Look for the string "name" in the listing below and copy every line in which it appears.
++++++++
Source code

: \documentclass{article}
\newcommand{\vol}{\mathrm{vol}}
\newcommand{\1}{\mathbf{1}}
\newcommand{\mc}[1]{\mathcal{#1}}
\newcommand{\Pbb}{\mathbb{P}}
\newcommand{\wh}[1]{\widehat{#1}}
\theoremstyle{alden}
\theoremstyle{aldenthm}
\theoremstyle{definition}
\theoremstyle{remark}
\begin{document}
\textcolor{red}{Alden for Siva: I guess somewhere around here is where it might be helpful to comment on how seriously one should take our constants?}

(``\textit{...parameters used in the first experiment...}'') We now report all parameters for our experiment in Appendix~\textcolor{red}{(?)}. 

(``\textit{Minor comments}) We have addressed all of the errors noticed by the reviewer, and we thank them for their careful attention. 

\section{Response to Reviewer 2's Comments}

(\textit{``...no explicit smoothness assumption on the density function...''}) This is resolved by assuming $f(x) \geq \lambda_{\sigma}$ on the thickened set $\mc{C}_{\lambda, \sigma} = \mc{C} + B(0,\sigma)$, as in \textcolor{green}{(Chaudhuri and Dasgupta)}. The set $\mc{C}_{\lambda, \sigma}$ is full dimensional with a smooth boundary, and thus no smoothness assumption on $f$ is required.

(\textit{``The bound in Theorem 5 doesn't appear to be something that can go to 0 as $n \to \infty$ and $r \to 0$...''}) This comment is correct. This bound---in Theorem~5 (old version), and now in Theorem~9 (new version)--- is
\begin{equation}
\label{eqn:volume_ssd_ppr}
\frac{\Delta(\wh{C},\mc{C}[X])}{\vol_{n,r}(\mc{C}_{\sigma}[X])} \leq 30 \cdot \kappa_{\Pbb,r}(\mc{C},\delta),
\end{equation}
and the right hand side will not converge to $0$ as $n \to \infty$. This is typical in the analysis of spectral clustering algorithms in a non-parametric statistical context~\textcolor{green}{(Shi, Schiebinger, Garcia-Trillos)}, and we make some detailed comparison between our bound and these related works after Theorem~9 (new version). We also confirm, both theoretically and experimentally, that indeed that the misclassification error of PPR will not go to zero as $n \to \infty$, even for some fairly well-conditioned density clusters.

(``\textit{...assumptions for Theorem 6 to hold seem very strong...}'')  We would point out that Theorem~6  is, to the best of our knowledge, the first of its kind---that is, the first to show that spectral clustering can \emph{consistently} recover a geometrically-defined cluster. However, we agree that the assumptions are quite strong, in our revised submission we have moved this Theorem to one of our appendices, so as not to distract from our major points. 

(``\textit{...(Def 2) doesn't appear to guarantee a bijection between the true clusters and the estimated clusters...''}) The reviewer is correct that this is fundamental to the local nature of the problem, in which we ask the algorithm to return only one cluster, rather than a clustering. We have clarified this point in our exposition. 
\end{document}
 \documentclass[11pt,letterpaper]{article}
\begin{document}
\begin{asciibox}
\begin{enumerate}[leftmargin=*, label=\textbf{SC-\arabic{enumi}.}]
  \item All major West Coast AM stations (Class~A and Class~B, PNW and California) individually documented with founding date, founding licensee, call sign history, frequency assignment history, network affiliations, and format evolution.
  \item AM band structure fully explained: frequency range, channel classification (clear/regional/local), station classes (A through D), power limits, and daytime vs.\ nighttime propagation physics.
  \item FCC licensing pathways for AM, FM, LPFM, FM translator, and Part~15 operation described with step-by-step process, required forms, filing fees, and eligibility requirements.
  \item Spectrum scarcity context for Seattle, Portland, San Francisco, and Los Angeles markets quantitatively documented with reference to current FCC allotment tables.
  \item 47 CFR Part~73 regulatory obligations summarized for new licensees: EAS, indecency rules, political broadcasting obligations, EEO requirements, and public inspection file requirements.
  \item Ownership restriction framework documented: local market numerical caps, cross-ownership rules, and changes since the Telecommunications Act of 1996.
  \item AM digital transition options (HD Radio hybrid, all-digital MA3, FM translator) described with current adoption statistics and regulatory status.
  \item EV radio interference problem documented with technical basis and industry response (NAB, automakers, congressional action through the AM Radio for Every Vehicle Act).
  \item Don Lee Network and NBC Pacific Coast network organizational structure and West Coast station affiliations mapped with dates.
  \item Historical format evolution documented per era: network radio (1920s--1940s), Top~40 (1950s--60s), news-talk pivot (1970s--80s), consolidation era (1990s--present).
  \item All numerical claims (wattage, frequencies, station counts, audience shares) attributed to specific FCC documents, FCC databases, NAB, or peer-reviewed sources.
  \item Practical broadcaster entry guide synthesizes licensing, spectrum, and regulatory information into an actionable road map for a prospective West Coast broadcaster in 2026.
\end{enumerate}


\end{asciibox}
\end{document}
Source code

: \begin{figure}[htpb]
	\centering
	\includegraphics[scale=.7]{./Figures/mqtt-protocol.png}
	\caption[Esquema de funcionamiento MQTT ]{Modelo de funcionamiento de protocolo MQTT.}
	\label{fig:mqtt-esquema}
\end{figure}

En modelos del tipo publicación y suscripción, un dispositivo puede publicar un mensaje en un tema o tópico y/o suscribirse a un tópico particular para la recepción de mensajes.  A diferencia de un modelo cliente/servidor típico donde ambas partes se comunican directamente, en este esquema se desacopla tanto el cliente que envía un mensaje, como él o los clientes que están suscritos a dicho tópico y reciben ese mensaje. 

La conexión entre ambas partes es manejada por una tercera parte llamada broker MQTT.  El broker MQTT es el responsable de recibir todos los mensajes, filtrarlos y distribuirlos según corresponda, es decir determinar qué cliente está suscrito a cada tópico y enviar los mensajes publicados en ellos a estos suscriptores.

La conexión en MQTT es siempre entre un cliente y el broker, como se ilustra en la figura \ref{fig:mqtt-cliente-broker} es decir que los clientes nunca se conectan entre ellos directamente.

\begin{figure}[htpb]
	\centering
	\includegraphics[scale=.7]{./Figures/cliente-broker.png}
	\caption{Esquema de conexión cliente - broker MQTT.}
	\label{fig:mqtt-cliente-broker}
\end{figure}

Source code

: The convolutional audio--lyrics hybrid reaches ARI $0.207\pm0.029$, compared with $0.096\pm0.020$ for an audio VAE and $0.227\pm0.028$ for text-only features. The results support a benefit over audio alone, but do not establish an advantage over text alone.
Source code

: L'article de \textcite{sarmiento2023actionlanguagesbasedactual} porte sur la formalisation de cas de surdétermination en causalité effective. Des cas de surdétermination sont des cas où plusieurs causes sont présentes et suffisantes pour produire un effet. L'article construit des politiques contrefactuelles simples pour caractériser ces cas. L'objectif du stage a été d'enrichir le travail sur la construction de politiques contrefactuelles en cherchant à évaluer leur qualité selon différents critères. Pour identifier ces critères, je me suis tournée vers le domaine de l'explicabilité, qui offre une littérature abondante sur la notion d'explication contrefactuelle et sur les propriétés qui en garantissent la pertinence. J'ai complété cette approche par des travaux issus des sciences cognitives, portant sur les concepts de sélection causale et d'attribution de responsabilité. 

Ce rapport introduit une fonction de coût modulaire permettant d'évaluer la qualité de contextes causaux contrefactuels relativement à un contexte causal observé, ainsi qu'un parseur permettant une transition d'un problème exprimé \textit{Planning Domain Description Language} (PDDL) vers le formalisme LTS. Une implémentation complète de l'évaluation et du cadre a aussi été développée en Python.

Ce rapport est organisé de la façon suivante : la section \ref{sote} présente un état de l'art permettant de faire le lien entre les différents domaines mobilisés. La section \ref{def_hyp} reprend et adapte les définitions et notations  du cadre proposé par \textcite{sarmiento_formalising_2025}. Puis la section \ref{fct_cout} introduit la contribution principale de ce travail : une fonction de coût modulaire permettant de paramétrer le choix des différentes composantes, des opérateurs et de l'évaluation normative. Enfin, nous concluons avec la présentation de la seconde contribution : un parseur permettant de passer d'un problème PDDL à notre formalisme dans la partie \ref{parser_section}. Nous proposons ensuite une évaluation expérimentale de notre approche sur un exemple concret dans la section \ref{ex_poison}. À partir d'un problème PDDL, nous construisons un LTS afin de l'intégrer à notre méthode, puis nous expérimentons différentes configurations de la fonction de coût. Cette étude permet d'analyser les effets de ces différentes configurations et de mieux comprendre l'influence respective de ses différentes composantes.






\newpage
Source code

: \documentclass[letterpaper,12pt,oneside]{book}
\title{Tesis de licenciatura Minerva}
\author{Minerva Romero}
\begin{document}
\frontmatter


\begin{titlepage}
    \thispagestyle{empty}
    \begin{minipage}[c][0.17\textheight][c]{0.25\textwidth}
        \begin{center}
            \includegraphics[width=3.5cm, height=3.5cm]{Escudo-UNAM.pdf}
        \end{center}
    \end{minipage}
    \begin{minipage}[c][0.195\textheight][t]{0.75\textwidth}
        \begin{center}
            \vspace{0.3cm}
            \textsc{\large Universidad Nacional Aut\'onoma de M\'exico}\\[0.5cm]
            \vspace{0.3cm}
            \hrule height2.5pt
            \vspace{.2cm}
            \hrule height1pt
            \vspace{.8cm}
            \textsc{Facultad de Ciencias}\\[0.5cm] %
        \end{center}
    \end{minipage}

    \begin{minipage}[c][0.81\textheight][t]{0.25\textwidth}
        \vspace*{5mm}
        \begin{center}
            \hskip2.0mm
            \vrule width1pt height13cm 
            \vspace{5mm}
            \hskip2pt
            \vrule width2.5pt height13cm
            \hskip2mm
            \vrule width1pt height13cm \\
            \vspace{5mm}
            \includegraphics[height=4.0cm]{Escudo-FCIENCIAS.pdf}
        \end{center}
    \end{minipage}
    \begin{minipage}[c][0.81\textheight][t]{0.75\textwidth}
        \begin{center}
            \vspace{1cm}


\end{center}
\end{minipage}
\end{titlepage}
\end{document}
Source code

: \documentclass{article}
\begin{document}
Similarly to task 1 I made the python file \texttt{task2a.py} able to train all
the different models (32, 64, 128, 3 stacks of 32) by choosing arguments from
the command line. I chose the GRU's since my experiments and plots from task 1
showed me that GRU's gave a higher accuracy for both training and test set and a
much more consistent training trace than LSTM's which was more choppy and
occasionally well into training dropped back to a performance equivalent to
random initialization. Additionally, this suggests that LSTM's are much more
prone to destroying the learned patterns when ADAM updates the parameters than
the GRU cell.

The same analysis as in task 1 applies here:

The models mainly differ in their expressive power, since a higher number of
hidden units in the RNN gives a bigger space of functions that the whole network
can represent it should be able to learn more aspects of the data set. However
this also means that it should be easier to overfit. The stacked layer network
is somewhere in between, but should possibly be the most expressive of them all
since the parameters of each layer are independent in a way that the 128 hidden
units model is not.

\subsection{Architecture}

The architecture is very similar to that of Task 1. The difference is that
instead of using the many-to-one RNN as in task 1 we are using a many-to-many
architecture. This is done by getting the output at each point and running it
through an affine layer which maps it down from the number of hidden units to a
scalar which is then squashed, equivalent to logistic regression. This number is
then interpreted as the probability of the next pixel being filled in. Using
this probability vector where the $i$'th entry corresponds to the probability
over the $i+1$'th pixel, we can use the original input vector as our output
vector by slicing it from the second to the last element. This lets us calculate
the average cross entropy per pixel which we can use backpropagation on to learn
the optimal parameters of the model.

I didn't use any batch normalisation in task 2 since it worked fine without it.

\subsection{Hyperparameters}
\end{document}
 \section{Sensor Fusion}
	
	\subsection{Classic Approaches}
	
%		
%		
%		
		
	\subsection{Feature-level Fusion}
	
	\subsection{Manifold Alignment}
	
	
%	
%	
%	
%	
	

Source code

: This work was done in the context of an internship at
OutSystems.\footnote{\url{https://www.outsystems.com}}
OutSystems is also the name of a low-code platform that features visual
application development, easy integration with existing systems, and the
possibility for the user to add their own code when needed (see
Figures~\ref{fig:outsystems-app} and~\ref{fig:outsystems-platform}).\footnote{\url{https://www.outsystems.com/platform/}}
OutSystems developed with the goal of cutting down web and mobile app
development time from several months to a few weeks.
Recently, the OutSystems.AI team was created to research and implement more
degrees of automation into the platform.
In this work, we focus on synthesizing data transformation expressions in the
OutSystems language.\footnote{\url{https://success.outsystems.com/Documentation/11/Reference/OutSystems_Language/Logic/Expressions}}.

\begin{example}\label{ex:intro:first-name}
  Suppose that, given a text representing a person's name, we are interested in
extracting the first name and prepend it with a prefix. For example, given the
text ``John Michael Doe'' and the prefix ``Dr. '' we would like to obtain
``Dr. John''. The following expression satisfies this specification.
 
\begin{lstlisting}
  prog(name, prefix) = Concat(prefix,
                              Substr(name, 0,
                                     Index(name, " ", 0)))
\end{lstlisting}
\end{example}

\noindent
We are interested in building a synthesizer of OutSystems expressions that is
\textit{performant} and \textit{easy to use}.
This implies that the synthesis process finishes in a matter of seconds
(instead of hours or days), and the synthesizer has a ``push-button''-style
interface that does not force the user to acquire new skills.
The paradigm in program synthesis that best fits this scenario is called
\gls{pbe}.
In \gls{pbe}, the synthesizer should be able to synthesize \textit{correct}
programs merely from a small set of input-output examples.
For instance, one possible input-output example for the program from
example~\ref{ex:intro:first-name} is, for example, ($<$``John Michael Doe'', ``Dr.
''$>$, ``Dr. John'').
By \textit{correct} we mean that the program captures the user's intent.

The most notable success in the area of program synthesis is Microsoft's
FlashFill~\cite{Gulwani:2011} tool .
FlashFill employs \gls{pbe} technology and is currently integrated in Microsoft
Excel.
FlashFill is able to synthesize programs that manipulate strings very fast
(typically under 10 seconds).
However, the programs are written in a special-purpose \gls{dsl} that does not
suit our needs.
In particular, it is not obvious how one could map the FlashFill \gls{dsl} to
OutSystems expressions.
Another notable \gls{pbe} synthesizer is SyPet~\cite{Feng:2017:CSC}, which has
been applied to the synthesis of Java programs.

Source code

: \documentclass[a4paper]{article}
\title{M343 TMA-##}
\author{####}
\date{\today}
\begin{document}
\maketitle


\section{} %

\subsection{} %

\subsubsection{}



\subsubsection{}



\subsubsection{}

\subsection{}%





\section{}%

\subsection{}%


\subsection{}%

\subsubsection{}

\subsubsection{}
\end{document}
++++++++
Reply to the task
OutSystems is also the name of a low-code platform that features visual
\begin{example}\label{ex:intro:first-name}
  Suppose that, given a text representing a person's name, we are interested in
extracting the first name and prepend it with a prefix. For example, given the
  prog(name, prefix) = Concat(prefix,
                              Substr(name, 0,
                                     Index(name, " ", 0)))
example~\ref{ex:intro:first-name} is, for example, ($<$``John Michael Doe'', ``Dr.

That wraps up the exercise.